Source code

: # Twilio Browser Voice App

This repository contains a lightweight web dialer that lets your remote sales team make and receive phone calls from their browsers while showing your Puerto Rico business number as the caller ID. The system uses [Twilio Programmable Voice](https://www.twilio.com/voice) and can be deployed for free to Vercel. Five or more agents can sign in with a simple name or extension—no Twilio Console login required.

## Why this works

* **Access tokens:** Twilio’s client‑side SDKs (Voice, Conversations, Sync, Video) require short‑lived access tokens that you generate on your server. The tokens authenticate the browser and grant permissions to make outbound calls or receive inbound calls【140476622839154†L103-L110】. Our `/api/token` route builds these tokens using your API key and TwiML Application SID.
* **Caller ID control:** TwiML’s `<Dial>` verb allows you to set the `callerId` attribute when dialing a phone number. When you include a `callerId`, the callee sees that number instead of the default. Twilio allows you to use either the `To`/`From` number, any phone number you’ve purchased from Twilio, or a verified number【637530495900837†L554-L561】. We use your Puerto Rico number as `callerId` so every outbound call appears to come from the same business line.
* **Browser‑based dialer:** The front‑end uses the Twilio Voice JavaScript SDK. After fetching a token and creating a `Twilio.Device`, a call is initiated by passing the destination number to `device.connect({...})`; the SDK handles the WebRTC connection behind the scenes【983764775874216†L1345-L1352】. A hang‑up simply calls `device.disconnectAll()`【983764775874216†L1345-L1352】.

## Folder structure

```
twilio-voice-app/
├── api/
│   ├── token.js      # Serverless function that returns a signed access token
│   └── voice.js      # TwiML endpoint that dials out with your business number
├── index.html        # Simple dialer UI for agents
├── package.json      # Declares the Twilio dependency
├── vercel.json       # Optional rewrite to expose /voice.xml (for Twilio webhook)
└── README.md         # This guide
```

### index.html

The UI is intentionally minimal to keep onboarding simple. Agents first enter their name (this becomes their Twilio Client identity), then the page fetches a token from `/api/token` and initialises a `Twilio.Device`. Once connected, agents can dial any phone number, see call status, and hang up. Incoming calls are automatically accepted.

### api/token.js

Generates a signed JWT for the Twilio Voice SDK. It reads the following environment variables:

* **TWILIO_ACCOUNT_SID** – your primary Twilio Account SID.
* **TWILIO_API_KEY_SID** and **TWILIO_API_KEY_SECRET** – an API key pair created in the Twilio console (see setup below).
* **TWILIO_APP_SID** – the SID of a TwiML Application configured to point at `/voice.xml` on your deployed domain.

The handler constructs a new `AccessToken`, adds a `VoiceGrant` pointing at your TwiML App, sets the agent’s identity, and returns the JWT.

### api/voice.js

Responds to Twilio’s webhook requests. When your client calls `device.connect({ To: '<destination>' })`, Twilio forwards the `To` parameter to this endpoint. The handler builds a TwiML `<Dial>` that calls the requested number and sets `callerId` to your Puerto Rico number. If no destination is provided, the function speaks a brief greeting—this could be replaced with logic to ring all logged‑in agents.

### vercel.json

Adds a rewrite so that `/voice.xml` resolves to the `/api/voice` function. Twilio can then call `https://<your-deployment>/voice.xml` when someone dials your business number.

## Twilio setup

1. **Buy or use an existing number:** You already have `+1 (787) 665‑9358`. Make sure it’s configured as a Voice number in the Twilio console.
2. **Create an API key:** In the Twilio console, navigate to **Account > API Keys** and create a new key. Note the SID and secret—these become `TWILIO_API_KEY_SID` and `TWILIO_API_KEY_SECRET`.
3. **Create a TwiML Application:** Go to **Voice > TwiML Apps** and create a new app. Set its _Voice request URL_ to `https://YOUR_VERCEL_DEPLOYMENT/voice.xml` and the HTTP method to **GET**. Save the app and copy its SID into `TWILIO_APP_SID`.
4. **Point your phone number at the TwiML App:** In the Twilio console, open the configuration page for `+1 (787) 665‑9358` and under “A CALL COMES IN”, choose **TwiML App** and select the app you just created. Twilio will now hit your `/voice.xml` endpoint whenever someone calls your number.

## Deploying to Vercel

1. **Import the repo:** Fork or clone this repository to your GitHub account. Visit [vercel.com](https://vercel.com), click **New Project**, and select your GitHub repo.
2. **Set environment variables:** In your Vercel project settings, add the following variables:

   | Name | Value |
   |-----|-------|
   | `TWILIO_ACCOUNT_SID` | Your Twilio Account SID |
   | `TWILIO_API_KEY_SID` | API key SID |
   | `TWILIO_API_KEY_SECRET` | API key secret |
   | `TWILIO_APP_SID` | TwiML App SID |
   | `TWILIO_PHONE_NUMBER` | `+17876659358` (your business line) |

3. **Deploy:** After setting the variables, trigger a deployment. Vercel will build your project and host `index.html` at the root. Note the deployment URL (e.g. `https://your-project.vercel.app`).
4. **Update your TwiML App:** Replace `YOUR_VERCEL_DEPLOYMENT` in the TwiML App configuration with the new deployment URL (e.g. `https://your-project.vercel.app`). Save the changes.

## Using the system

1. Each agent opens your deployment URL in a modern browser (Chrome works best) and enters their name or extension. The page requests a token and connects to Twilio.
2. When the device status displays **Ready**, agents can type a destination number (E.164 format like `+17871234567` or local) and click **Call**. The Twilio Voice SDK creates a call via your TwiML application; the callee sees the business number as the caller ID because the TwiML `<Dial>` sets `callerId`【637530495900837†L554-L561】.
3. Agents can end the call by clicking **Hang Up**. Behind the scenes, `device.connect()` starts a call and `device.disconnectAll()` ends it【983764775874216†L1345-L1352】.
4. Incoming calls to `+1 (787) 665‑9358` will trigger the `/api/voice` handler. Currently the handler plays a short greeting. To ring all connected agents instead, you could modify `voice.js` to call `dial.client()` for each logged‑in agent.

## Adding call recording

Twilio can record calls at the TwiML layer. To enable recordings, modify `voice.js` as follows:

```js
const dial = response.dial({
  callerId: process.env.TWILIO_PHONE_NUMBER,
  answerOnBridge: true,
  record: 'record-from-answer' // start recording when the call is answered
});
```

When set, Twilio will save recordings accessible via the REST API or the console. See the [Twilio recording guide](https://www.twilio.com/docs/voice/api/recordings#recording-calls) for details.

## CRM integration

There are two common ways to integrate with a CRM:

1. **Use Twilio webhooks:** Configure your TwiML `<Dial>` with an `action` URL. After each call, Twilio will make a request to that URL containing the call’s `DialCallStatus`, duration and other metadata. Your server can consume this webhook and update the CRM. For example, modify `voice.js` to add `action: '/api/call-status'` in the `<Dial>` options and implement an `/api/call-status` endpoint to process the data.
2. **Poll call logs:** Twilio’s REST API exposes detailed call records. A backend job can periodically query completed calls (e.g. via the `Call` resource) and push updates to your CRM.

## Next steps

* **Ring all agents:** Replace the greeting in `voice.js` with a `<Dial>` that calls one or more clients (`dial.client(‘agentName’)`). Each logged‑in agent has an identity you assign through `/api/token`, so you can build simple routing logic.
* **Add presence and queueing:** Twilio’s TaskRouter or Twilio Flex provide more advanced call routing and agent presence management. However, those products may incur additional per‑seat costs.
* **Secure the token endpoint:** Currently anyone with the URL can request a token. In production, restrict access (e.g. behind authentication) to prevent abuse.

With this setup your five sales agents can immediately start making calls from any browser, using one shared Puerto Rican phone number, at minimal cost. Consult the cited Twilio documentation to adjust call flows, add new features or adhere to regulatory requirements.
+--
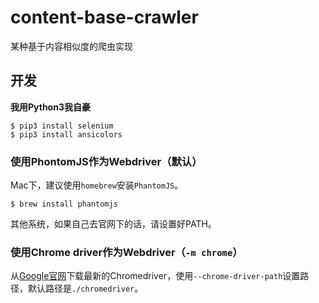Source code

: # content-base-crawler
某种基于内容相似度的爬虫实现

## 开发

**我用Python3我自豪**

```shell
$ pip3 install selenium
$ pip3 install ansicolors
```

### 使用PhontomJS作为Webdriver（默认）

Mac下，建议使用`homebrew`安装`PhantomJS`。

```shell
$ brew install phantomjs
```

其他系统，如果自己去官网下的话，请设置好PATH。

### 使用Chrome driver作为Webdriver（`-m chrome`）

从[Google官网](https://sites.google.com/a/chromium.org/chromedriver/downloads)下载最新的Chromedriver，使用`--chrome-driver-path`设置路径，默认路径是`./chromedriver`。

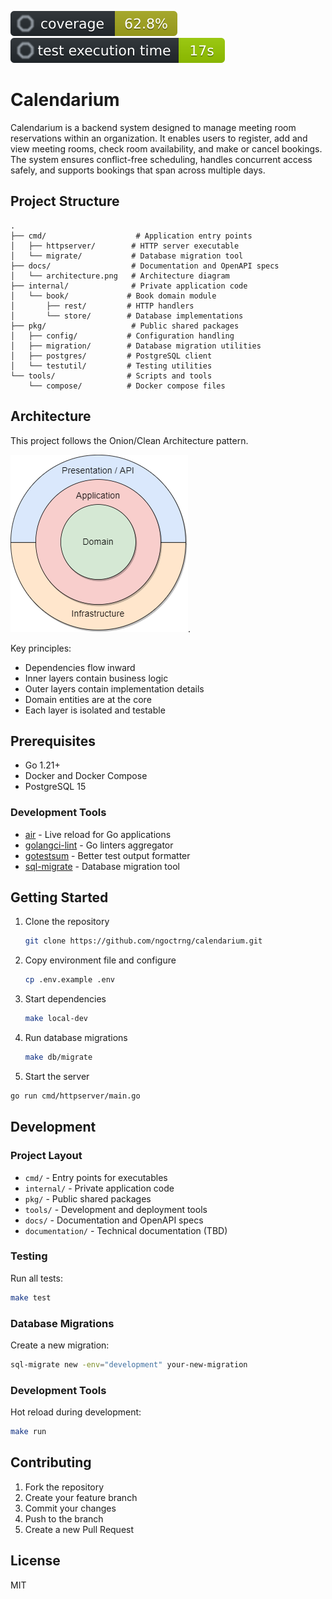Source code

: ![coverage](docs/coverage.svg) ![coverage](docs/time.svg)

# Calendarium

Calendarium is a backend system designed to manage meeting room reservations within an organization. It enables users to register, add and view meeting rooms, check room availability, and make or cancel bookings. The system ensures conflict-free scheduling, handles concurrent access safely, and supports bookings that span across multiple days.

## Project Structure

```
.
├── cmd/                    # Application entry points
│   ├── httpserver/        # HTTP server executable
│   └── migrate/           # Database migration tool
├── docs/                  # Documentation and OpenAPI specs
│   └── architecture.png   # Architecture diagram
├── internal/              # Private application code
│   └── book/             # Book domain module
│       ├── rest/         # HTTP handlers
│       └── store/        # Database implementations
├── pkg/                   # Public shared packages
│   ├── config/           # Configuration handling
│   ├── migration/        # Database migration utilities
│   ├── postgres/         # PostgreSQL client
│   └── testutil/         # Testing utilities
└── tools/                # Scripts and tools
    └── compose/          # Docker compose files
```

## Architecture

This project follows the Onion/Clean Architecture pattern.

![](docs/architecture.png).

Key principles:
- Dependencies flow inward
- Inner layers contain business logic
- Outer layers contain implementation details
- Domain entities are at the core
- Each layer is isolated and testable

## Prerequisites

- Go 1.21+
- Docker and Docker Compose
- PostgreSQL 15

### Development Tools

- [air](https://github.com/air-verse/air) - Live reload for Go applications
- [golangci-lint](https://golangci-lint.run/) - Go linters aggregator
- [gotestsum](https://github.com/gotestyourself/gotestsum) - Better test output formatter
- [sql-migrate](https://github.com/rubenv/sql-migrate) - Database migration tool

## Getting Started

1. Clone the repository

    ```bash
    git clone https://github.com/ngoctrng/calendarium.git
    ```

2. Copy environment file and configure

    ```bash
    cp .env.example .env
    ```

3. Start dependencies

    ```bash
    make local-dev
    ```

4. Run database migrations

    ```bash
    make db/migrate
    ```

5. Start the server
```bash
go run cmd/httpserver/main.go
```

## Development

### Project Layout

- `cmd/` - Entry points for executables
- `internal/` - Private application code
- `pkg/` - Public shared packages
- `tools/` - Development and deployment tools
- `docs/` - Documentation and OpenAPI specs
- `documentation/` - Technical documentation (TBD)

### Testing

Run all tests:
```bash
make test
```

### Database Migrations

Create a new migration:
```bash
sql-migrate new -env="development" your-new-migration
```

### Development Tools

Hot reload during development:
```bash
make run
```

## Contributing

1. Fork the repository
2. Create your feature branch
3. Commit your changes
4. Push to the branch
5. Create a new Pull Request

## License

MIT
+--
With the first line being the one containing "### index.html" and the last line the one containing "Responds to Twilio’s", transcribe exactly the lines above that fall in that range.

Output below =>
### index.html

The UI is intentionally minimal to keep onboarding simple. Agents first enter their name (this becomes their Twilio Client identity), then the page fetches a token from `/api/token` and initialises a `Twilio.Device`. Once connected, agents can dial any phone number, see call status, and hang up. Incoming calls are automatically accepted.

### api/token.js

Generates a signed JWT for the Twilio Voice SDK. It reads the following environment variables:

* **TWILIO_ACCOUNT_SID** – your primary Twilio Account SID.
* **TWILIO_API_KEY_SID** and **TWILIO_API_KEY_SECRET** – an API key pair created in the Twilio console (see setup below).
* **TWILIO_APP_SID** – the SID of a TwiML Application configured to point at `/voice.xml` on your deployed domain.

The handler constructs a new `AccessToken`, adds a `VoiceGrant` pointing at your TwiML App, sets the agent’s identity, and returns the JWT.

### api/voice.js

Responds to Twilio’s webhook requests. When your client calls `device.connect({ To: '<destination>' })`, Twilio forwards the `To` parameter to this endpoint. The handler builds a TwiML `<Dial>` that calls the requested number and sets `callerId` to your Puerto Rico number. If no destination is provided, the function speaks a brief greeting—this could be replaced with logic to ring all logged‑in agents.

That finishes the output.